Kay, G 2014, 'Backfill barricade design – determination of backfill behaviour and site conditions in structural barricade design', in Y Potvin & T Grice (eds), Mine Fill 2014: Proceedings of the Eleventh International Symposium on Mining with Backfill, Australian Centre for Geomechanics, Perth, pp. 151-158, https://doi.org/10.36487/ACG_rep/1404_10_Kay
(https://papers.acg.uwa.edu.au/p/1404_10_Kay/)
Abstract: Establishing safe and efficient solutions to mine fill development has led to many innovations in underground mining. However, while advancements in backfill techniques and materials have progressed significantly in recent years, the variability of site conditions, combined with the potential behaviour and loading of fill materials, continues to pose a challenge for structural design principles of barricades.

As the industry strives to formalise standards for containment devices, the introduction of new engineering approaches not only contributes to mine fill innovation, but also provides the industry with the assurance of knowing that their containment devices increase the safety factor in underground mine environments.

In designing containment barricades, the material properties, fill rate and cure times, combined with an analysis of the surrounding strata conditions, play a significant role in determining the structural design and Factor of Safety of the device. While these properties may differ from other site conditions that are prevalent in underground mines, the ability to apply research and learnings is extremely advantageous to mine fill development.

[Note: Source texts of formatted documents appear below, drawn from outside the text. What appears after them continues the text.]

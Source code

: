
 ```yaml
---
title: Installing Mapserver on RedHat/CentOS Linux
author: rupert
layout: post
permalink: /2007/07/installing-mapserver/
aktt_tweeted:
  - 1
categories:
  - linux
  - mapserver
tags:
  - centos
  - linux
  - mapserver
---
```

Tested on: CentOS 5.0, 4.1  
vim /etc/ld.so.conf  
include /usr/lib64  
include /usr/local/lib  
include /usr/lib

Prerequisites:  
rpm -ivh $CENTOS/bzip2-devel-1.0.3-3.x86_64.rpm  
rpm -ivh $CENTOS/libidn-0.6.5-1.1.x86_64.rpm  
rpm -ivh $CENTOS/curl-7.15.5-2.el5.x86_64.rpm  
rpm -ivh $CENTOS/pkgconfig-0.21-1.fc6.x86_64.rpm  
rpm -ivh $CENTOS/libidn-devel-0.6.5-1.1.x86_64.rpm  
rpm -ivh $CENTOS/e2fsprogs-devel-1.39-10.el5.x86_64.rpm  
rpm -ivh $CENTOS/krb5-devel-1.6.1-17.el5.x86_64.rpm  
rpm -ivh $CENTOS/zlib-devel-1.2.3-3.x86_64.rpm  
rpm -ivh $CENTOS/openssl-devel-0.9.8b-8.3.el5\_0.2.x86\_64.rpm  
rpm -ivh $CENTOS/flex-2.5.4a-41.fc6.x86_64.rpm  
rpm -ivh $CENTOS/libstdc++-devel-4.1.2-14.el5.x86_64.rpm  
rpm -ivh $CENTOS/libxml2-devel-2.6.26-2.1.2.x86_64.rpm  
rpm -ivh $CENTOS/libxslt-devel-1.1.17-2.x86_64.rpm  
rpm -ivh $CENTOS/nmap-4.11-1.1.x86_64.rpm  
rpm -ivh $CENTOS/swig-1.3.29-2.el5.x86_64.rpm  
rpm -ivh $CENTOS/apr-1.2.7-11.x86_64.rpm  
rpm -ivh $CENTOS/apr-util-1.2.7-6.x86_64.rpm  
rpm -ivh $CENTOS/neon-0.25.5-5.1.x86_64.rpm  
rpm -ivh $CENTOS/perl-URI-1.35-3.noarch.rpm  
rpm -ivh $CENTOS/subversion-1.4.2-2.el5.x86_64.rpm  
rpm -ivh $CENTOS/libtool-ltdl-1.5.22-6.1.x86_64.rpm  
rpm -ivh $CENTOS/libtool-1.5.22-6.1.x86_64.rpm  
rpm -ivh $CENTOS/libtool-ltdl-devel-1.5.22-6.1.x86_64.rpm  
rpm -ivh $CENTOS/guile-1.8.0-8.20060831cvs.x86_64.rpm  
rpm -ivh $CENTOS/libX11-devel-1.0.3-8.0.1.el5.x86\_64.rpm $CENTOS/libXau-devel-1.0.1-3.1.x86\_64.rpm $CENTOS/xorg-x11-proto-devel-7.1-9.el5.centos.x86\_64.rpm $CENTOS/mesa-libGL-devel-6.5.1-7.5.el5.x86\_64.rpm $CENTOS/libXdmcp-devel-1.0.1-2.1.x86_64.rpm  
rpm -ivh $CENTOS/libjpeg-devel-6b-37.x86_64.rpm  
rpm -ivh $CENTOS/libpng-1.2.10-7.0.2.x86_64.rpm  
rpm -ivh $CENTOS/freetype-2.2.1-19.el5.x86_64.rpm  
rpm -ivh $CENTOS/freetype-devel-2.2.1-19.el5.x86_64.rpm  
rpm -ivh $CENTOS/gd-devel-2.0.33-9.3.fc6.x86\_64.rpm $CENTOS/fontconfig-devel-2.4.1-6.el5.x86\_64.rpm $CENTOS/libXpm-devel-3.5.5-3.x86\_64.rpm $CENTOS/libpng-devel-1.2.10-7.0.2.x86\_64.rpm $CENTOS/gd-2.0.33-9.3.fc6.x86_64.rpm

In addition to reviewing the various factors influencing mine fill containment, this paper draws a comparison to the design of other structural devices, including underground dam walls and ventilation seals, where responses to load and pressure determine the design of the structural device. Using a range of studies conducted at coal mines around Australia, it will outline the fill pressures and stress loading on the behaviour of structural components and will assess current testing and monitoring processes. With data obtained from live underground testing of various structural devices, load dynamics and responses to different stresses are analysed to establish a model for structural device specification.